• _Recorded data_:

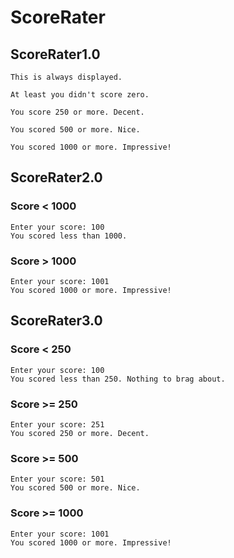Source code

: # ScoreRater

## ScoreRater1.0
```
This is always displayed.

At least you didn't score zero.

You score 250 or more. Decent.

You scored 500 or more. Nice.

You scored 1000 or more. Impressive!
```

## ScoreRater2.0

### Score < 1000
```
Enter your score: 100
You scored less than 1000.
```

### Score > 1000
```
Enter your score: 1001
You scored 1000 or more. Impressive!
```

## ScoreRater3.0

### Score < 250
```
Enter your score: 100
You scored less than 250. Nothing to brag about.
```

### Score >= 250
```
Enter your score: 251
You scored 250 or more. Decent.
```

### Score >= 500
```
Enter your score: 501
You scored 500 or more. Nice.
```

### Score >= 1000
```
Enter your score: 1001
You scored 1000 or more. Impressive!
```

• _How to complete this task_: Search each line of the entries for the string "Decent", then say how many lines have it. Reply with the number only.

• _Task response_: 2